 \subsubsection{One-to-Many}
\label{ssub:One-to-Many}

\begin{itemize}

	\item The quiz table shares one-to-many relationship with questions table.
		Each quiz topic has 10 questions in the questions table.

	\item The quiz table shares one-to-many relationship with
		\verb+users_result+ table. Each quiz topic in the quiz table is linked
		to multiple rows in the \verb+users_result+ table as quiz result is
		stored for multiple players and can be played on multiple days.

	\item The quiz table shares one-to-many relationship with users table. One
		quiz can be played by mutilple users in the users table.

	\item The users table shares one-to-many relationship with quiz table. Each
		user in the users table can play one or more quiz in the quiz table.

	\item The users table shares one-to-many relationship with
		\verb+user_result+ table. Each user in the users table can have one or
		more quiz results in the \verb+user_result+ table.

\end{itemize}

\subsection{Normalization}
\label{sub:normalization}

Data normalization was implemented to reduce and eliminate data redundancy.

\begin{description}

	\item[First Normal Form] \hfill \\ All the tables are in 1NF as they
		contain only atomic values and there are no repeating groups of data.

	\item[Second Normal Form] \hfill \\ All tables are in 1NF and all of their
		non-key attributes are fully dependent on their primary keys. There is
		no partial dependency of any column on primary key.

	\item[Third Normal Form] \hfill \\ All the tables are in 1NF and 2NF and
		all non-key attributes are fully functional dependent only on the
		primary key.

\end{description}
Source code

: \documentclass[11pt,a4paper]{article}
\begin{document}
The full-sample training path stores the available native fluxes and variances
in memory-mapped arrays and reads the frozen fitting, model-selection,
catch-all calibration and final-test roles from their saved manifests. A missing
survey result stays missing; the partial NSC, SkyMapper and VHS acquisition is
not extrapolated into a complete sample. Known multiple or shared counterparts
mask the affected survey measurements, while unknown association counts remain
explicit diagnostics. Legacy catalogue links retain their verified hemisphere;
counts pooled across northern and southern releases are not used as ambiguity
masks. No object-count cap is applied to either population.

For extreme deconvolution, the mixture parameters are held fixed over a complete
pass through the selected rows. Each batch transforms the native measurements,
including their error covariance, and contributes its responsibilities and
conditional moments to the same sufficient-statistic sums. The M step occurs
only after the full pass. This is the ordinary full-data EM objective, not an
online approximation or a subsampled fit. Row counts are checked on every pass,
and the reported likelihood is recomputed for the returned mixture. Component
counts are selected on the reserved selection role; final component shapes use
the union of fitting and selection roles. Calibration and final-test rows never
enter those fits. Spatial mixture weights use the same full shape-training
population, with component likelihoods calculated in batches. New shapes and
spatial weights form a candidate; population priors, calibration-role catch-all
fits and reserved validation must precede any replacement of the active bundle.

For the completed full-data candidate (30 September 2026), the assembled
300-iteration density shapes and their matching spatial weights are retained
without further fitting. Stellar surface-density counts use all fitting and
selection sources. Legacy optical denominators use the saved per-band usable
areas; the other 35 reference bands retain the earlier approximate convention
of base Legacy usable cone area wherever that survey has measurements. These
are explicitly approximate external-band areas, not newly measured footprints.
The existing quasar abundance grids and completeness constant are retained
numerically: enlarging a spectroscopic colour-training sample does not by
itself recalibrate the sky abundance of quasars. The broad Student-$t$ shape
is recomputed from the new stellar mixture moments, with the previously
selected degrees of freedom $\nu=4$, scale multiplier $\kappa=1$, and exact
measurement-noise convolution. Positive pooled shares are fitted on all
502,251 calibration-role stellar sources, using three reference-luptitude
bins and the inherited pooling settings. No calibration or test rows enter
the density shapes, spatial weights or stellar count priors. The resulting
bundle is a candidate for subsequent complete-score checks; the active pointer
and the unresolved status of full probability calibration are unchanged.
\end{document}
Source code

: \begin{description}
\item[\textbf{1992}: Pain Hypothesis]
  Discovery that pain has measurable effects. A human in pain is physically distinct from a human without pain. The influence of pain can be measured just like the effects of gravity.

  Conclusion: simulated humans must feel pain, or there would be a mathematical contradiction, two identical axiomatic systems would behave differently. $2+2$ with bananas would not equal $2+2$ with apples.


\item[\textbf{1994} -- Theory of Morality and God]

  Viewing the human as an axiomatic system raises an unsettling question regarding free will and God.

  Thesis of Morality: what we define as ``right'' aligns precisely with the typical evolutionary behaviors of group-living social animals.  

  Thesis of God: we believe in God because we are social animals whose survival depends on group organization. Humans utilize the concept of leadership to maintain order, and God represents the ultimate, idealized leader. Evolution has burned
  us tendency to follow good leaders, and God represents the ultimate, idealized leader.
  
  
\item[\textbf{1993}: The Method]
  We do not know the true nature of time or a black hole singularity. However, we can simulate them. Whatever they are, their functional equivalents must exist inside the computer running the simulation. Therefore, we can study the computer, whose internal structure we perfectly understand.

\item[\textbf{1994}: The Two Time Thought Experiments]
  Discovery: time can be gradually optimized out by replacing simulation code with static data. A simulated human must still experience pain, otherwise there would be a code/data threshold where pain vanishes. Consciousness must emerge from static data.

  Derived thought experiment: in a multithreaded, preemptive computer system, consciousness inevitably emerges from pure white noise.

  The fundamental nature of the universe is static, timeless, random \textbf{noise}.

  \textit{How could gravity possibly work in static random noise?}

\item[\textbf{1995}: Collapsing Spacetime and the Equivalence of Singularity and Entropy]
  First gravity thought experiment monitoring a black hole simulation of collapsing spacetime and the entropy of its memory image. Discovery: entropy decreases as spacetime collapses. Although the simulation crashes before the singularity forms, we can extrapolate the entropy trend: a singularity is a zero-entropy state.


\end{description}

+ + + + +

| What to do |
Word for word, return the entire set of entries.

| Task answer |
 \subsubsection{One-to-Many}
\label{ssub:One-to-Many}

\begin{itemize}

	\item The quiz table shares one-to-many relationship with questions table.
		Each quiz topic has 10 questions in the questions table.

	\item The quiz table shares one-to-many relationship with
		\verb+users_result+ table. Each quiz topic in the quiz table is linked
		to multiple rows in the \verb+users_result+ table as quiz result is
		stored for multiple players and can be played on multiple days.

	\item The quiz table shares one-to-many relationship with users table. One
		quiz can be played by mutilple users in the users table.

	\item The users table shares one-to-many relationship with quiz table. Each
		user in the users table can play one or more quiz in the quiz table.

	\item The users table shares one-to-many relationship with
		\verb+user_result+ table. Each user in the users table can have one or
		more quiz results in the \verb+user_result+ table.

\end{itemize}

\subsection{Normalization}
\label{sub:normalization}

Data normalization was implemented to reduce and eliminate data redundancy.

\begin{description}

	\item[First Normal Form] \hfill \\ All the tables are in 1NF as they
		contain only atomic values and there are no repeating groups of data.

	\item[Second Normal Form] \hfill \\ All tables are in 1NF and all of their
		non-key attributes are fully dependent on their primary keys. There is
		no partial dependency of any column on primary key.

	\item[Third Normal Form] \hfill \\ All the tables are in 1NF and 2NF and
		all non-key attributes are fully functional dependent only on the
		primary key.

\end{description}
Source code

: \documentclass[11pt,a4paper]{article}
\begin{document}
The full-sample training path stores the available native fluxes and variances
in memory-mapped arrays and reads the frozen fitting, model-selection,
catch-all calibration and final-test roles from their saved manifests. A missing
survey result stays missing; the partial NSC, SkyMapper and VHS acquisition is
not extrapolated into a complete sample. Known multiple or shared counterparts
mask the affected survey measurements, while unknown association counts remain
explicit diagnostics. Legacy catalogue links retain their verified hemisphere;
counts pooled across northern and southern releases are not used as ambiguity
masks. No object-count cap is applied to either population.

For extreme deconvolution, the mixture parameters are held fixed over a complete
pass through the selected rows. Each batch transforms the native measurements,
including their error covariance, and contributes its responsibilities and
conditional moments to the same sufficient-statistic sums. The M step occurs
only after the full pass. This is the ordinary full-data EM objective, not an
online approximation or a subsampled fit. Row counts are checked on every pass,
and the reported likelihood is recomputed for the returned mixture. Component
counts are selected on the reserved selection role; final component shapes use
the union of fitting and selection roles. Calibration and final-test rows never
enter those fits. Spatial mixture weights use the same full shape-training
population, with component likelihoods calculated in batches. New shapes and
spatial weights form a candidate; population priors, calibration-role catch-all
fits and reserved validation must precede any replacement of the active bundle.

For the completed full-data candidate (30 September 2026), the assembled
300-iteration density shapes and their matching spatial weights are retained
without further fitting. Stellar surface-density counts use all fitting and
selection sources. Legacy optical denominators use the saved per-band usable
areas; the other 35 reference bands retain the earlier approximate convention
of base Legacy usable cone area wherever that survey has measurements. These
are explicitly approximate external-band areas, not newly measured footprints.
The existing quasar abundance grids and completeness constant are retained
numerically: enlarging a spectroscopic colour-training sample does not by
itself recalibrate the sky abundance of quasars. The broad Student-$t$ shape
is recomputed from the new stellar mixture moments, with the previously
selected degrees of freedom $\nu=4$, scale multiplier $\kappa=1$, and exact
measurement-noise convolution. Positive pooled shares are fitted on all
502,251 calibration-role stellar sources, using three reference-luptitude
bins and the inherited pooling settings. No calibration or test rows enter
the density shapes, spatial weights or stellar count priors. The resulting
bundle is a candidate for subsequent complete-score checks; the active pointer
and the unresolved status of full probability calibration are unchanged.
\end{document}
Source code

: \begin{description}
\item[\textbf{1992}: Pain Hypothesis]
  Discovery that pain has measurable effects. A human in pain is physically distinct from a human without pain. The influence of pain can be measured just like the effects of gravity.

  Conclusion: simulated humans must feel pain, or there would be a mathematical contradiction, two identical axiomatic systems would behave differently. $2+2$ with bananas would not equal $2+2$ with apples.


\item[\textbf{1994} -- Theory of Morality and God]

  Viewing the human as an axiomatic system raises an unsettling question regarding free will and God.

  Thesis of Morality: what we define as ``right'' aligns precisely with the typical evolutionary behaviors of group-living social animals.  

  Thesis of God: we believe in God because we are social animals whose survival depends on group organization. Humans utilize the concept of leadership to maintain order, and God represents the ultimate, idealized leader. Evolution has burned
  us tendency to follow good leaders, and God represents the ultimate, idealized leader.
  
  
\item[\textbf{1993}: The Method]
  We do not know the true nature of time or a black hole singularity. However, we can simulate them. Whatever they are, their functional equivalents must exist inside the computer running the simulation. Therefore, we can study the computer, whose internal structure we perfectly understand.

\item[\textbf{1994}: The Two Time Thought Experiments]
  Discovery: time can be gradually optimized out by replacing simulation code with static data. A simulated human must still experience pain, otherwise there would be a code/data threshold where pain vanishes. Consciousness must emerge from static data.

  Derived thought experiment: in a multithreaded, preemptive computer system, consciousness inevitably emerges from pure white noise.

  The fundamental nature of the universe is static, timeless, random \textbf{noise}.

  \textit{How could gravity possibly work in static random noise?}

\item[\textbf{1995}: Collapsing Spacetime and the Equivalence of Singularity and Entropy]
  First gravity thought experiment monitoring a black hole simulation of collapsing spacetime and the entropy of its memory image. Discovery: entropy decreases as spacetime collapses. Although the simulation crashes before the singularity forms, we can extrapolate the entropy trend: a singularity is a zero-entropy state.


\end{description}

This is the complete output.